#### What this task involves
Your output should consist solely of the lines from the one with "Currently, the only" through the end of the records, reproduced exactly, both ends included.

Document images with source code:
▬▬▬

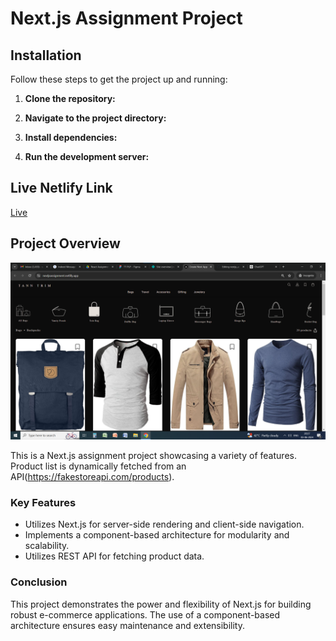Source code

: # Next.js Assignment Project

## Installation

Follow these steps to get the project up and running:

1. **Clone the repository:**

2. **Navigate to the project directory:**

3. **Install dependencies:**

4. **Run the development server:**

## Live Netlify Link
[Live](https://nextjsassignment.netlify.app/)

## Project Overview


![Project Name](https://github.com/rahulojha22/nextjs_assignment/blob/main/src/assets/imgae.png?raw=true)

This is a Next.js assignment project showcasing a variety of features. Product list is dynamically fetched from an API(https://fakestoreapi.com/products).


### Key Features

- Utilizes Next.js for server-side rendering and client-side navigation.
- Implements a component-based architecture for modularity and scalability.
- Utilizes REST API for fetching product data.

### Conclusion

This project demonstrates the power and flexibility of Next.js for building robust e-commerce applications. The use of a component-based architecture ensures easy maintenance and extensibility.
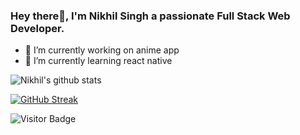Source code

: <!--### Hi there!! 👋
-->
<!--
**thenickrj/thenickrj** is a ✨ _special_ ✨ repository because its `README.md` (this file) appears on your GitHub profile.

Here are some ideas to get you started:
-->
### Hey there👋, I'm Nikhil Singh a passionate Full Stack Web Developer.


- 🔭 I’m currently working on anime app
- 🌱 I’m currently learning react native
<!--
- 👯 I’m looking to collaborate on ...
- 🤔 I’m looking for help with ...
- 💬 Ask me about ...
- 📫 How to reach me: ...
- 😄 Pronouns: ...
- ⚡ Fun fact: ...
-->

<!--[![Nikhil's github stats](https://github-readme-stats.vercel.app/api?username=thenickrj)](https://github.com/thenickrj/github-readme-stats)

[![Top Langs](https://github-readme-stats.vercel.app/api/top-langs/?username=thenickrj)](https://github.com/thenickrj/github-readme-stats)
-->
<!-- ### I'm a Full Stack Developer -->

![Nikhil's github stats](https://github-readme-stats.vercel.app/api?username=thenickrj&show_icons=true&title_color=ffc857&icon_color=8ac926&text_color=daf7dc&bg_color=151515&hide=issues,stars&include_all_commits=true)

[![GitHub Streak](https://github-readme-streak-stats.herokuapp.com/?user=thenickrj&theme=dark)](https://git.io/streak-stats)


![Visitor Badge](https://visitor-badge.laobi.icu/badge?page_id=thenickrj)
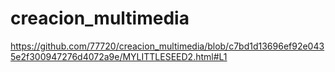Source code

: # creacion_multimedia
https://github.com/77720/creacion_multimedia/blob/c7bd1d13696ef92e0435e2f300947276d4072a9e/MYLITTLESEED2.html#L1
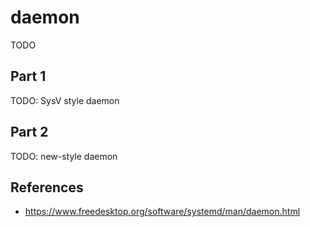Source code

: # daemon

TODO

## Part 1

TODO: SysV style daemon

## Part 2

TODO: new-style daemon

## References

* https://www.freedesktop.org/software/systemd/man/daemon.html
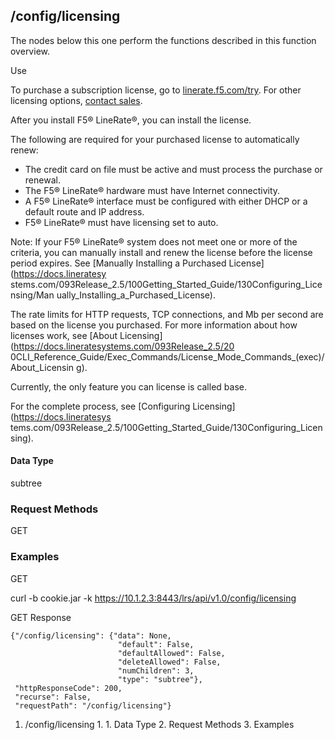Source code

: ## /config/licensing

The nodes below this one perform the functions described in this function
overview.

Use

To purchase a subscription license, go to
[linerate.f5.com/try](https://linerate.f5.com/try).  For other licensing
options, [contact sales](https://linerate.f5.com/help/contact).

After you install F5® LineRate®, you can install the license.

The following are required for your purchased license to automatically renew:

  * The credit card on file must be active and must process the purchase or renewal.
  * The F5® LineRate® hardware must have Internet connectivity.
  * A F5® LineRate® interface must be configured with either DHCP or a default route and IP address.
  * F5® LineRate® must have licensing set to auto.

Note: If your F5® LineRate® system does not meet one or more of the criteria,
you can manually install and renew the license before the license period
expires. See [Manually Installing a Purchased License](https://docs.lineratesy
stems.com/093Release_2.5/100Getting_Started_Guide/130Configuring_Licensing/Man
ually_Installing_a_Purchased_License).

The rate limits for HTTP requests, TCP connections, and Mb per second are
based on the license you purchased. For more information about how licenses
work, see [About Licensing](https://docs.lineratesystems.com/093Release_2.5/20
0CLI_Reference_Guide/Exec_Commands/License_Mode_Commands_(exec)/About_Licensin
g).

Currently, the only feature you can license is called base.

For the complete process, see [Configuring Licensing](https://docs.lineratesys
tems.com/093Release_2.5/100Getting_Started_Guide/130Configuring_Licensing).

#### Data Type

subtree

### Request Methods

GET

### Examples

GET

curl -b cookie.jar -k https://10.1.2.3:8443/lrs/api/v1.0/config/licensing

GET Response

    
    
    {"/config/licensing": {"data": None,
                            "default": False,
                            "defaultAllowed": False,
                            "deleteAllowed": False,
                            "numChildren": 3,
                            "type": "subtree"},
     "httpResponseCode": 200,
     "recurse": False,
     "requestPath": "/config/licensing"}
    

  1. /config/licensing
    1.       1. Data Type
    2. Request Methods
    3. Examples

▬▬▬

#### Your solution
Currently, the only feature you can license is called base.

For the complete process, see [Configuring Licensing](https://docs.lineratesys
tems.com/093Release_2.5/100Getting_Started_Guide/130Configuring_Licensing).

#### Data Type

subtree

### Request Methods

GET

### Examples

GET

curl -b cookie.jar -k https://10.1.2.3:8443/lrs/api/v1.0/config/licensing

GET Response

    
    
    {"/config/licensing": {"data": None,
                            "default": False,
                            "defaultAllowed": False,
                            "deleteAllowed": False,
                            "numChildren": 3,
                            "type": "subtree"},
     "httpResponseCode": 200,
     "recurse": False,
     "requestPath": "/config/licensing"}
    

  1. /config/licensing
    1.       1. Data Type
    2. Request Methods
    3. Examples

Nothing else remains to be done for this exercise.